> [Exercise brief]: Exact transcript, pictures excluded: write out every record below.

::: Material provided

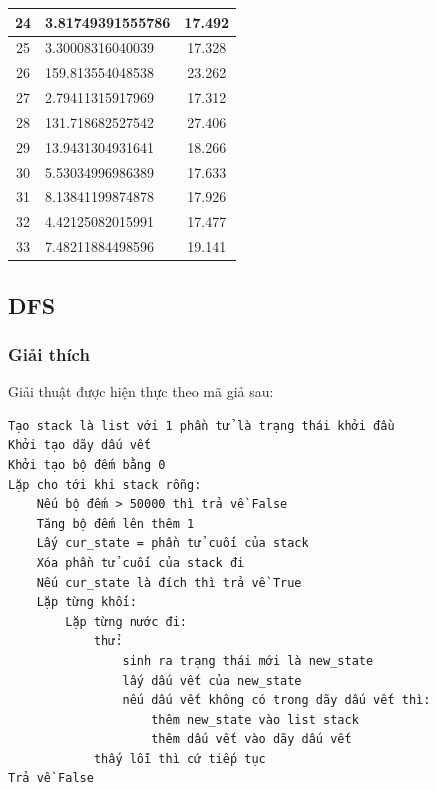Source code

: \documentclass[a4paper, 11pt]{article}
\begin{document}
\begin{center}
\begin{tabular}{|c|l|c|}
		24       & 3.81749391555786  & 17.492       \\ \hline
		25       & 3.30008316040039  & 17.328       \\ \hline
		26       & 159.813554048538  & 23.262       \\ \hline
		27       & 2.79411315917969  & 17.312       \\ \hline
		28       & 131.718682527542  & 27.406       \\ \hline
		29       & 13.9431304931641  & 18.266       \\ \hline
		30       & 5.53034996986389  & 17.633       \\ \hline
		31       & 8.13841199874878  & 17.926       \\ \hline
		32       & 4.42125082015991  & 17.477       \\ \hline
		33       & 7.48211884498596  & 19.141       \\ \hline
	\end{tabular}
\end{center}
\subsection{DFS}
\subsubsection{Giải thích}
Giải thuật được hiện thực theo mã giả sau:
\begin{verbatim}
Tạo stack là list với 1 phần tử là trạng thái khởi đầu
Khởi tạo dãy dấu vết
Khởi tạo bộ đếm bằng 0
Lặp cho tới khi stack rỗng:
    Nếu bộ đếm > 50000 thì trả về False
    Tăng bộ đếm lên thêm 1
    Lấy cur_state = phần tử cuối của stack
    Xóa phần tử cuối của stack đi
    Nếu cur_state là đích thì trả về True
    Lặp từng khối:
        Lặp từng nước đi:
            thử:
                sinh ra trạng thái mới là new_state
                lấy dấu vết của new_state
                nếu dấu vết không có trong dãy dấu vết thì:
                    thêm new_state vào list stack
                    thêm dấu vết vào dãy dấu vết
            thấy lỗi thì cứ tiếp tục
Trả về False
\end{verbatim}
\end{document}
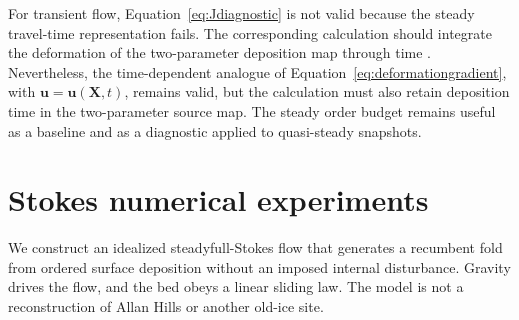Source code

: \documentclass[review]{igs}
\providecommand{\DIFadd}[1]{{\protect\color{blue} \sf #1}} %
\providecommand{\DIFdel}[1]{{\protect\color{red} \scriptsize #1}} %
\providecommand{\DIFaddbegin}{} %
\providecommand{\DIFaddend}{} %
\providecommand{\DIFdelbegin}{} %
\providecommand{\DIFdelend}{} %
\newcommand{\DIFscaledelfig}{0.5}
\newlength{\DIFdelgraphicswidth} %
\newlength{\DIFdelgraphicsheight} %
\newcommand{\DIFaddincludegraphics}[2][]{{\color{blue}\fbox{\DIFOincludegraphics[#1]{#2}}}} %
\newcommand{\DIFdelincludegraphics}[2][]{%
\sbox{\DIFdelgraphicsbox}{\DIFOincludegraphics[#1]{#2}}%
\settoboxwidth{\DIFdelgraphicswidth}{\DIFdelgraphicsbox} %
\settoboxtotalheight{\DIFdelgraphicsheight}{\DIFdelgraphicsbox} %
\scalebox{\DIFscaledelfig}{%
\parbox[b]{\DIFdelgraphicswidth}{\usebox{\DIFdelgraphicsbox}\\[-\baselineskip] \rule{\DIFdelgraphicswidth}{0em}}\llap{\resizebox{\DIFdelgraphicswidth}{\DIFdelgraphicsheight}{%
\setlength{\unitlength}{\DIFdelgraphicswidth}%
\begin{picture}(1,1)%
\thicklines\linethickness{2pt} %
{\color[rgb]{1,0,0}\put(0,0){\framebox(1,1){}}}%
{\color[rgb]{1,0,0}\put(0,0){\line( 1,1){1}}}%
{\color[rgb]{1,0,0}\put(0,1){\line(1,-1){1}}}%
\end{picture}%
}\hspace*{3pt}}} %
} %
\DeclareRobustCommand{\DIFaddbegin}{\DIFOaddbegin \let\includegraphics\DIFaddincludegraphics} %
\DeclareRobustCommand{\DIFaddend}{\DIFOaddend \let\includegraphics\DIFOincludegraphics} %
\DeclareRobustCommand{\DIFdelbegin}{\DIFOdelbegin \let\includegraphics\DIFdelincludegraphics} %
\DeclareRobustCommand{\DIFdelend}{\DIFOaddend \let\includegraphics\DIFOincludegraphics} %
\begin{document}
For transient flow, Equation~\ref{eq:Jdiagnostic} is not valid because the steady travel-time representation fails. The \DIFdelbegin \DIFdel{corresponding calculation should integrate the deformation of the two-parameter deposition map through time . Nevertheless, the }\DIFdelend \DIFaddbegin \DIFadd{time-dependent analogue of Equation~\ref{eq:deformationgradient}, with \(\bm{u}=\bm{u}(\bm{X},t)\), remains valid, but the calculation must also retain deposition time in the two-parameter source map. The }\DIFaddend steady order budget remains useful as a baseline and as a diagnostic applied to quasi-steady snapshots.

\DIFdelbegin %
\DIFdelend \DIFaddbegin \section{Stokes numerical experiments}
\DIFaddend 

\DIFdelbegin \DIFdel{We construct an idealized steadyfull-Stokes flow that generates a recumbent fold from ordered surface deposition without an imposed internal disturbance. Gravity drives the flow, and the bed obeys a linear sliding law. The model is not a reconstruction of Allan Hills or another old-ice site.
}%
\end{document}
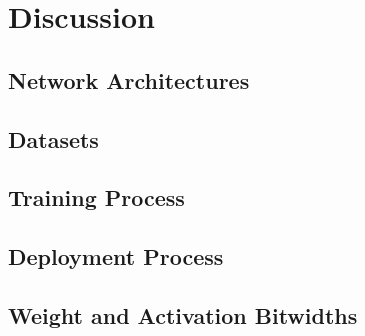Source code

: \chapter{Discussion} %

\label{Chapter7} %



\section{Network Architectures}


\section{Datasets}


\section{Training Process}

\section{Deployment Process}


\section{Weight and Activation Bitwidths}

::::::

> [Written answer]:
Source code

: \documentclass[a4paper, 11pt]{article}
\begin{document}
\begin{center}
\begin{tabular}{|c|l|c|}
		24       & 3.81749391555786  & 17.492       \\ \hline
		25       & 3.30008316040039  & 17.328       \\ \hline
		26       & 159.813554048538  & 23.262       \\ \hline
		27       & 2.79411315917969  & 17.312       \\ \hline
		28       & 131.718682527542  & 27.406       \\ \hline
		29       & 13.9431304931641  & 18.266       \\ \hline
		30       & 5.53034996986389  & 17.633       \\ \hline
		31       & 8.13841199874878  & 17.926       \\ \hline
		32       & 4.42125082015991  & 17.477       \\ \hline
		33       & 7.48211884498596  & 19.141       \\ \hline
	\end{tabular}
\end{center}
\subsection{DFS}
\subsubsection{Giải thích}
Giải thuật được hiện thực theo mã giả sau:
\begin{verbatim}
Tạo stack là list với 1 phần tử là trạng thái khởi đầu
Khởi tạo dãy dấu vết
Khởi tạo bộ đếm bằng 0
Lặp cho tới khi stack rỗng:
    Nếu bộ đếm > 50000 thì trả về False
    Tăng bộ đếm lên thêm 1
    Lấy cur_state = phần tử cuối của stack
    Xóa phần tử cuối của stack đi
    Nếu cur_state là đích thì trả về True
    Lặp từng khối:
        Lặp từng nước đi:
            thử:
                sinh ra trạng thái mới là new_state
                lấy dấu vết của new_state
                nếu dấu vết không có trong dãy dấu vết thì:
                    thêm new_state vào list stack
                    thêm dấu vết vào dãy dấu vết
            thấy lỗi thì cứ tiếp tục
Trả về False
\end{verbatim}
\end{document}
Source code

: \documentclass[review]{igs}
\providecommand{\DIFadd}[1]{{\protect\color{blue} \sf #1}} %
\providecommand{\DIFdel}[1]{{\protect\color{red} \scriptsize #1}} %
\providecommand{\DIFaddbegin}{} %
\providecommand{\DIFaddend}{} %
\providecommand{\DIFdelbegin}{} %
\providecommand{\DIFdelend}{} %
\newcommand{\DIFscaledelfig}{0.5}
\newlength{\DIFdelgraphicswidth} %
\newlength{\DIFdelgraphicsheight} %
\newcommand{\DIFaddincludegraphics}[2][]{{\color{blue}\fbox{\DIFOincludegraphics[#1]{#2}}}} %
\newcommand{\DIFdelincludegraphics}[2][]{%
\sbox{\DIFdelgraphicsbox}{\DIFOincludegraphics[#1]{#2}}%
\settoboxwidth{\DIFdelgraphicswidth}{\DIFdelgraphicsbox} %
\settoboxtotalheight{\DIFdelgraphicsheight}{\DIFdelgraphicsbox} %
\scalebox{\DIFscaledelfig}{%
\parbox[b]{\DIFdelgraphicswidth}{\usebox{\DIFdelgraphicsbox}\\[-\baselineskip] \rule{\DIFdelgraphicswidth}{0em}}\llap{\resizebox{\DIFdelgraphicswidth}{\DIFdelgraphicsheight}{%
\setlength{\unitlength}{\DIFdelgraphicswidth}%
\begin{picture}(1,1)%
\thicklines\linethickness{2pt} %
{\color[rgb]{1,0,0}\put(0,0){\framebox(1,1){}}}%
{\color[rgb]{1,0,0}\put(0,0){\line( 1,1){1}}}%
{\color[rgb]{1,0,0}\put(0,1){\line(1,-1){1}}}%
\end{picture}%
}\hspace*{3pt}}} %
} %
\DeclareRobustCommand{\DIFaddbegin}{\DIFOaddbegin \let\includegraphics\DIFaddincludegraphics} %
\DeclareRobustCommand{\DIFaddend}{\DIFOaddend \let\includegraphics\DIFOincludegraphics} %
\DeclareRobustCommand{\DIFdelbegin}{\DIFOdelbegin \let\includegraphics\DIFdelincludegraphics} %
\DeclareRobustCommand{\DIFdelend}{\DIFOaddend \let\includegraphics\DIFOincludegraphics} %
\begin{document}
For transient flow, Equation~\ref{eq:Jdiagnostic} is not valid because the steady travel-time representation fails. The \DIFdelbegin \DIFdel{corresponding calculation should integrate the deformation of the two-parameter deposition map through time . Nevertheless, the }\DIFdelend \DIFaddbegin \DIFadd{time-dependent analogue of Equation~\ref{eq:deformationgradient}, with \(\bm{u}=\bm{u}(\bm{X},t)\), remains valid, but the calculation must also retain deposition time in the two-parameter source map. The }\DIFaddend steady order budget remains useful as a baseline and as a diagnostic applied to quasi-steady snapshots.

\DIFdelbegin %
\DIFdelend \DIFaddbegin \section{Stokes numerical experiments}
\DIFaddend 

\DIFdelbegin \DIFdel{We construct an idealized steadyfull-Stokes flow that generates a recumbent fold from ordered surface deposition without an imposed internal disturbance. Gravity drives the flow, and the bed obeys a linear sliding law. The model is not a reconstruction of Allan Hills or another old-ice site.
}%
\end{document}
Source code

: \chapter{Discussion} %

\label{Chapter7} %



\section{Network Architectures}


\section{Datasets}


\section{Training Process}

\section{Deployment Process}


\section{Weight and Activation Bitwidths}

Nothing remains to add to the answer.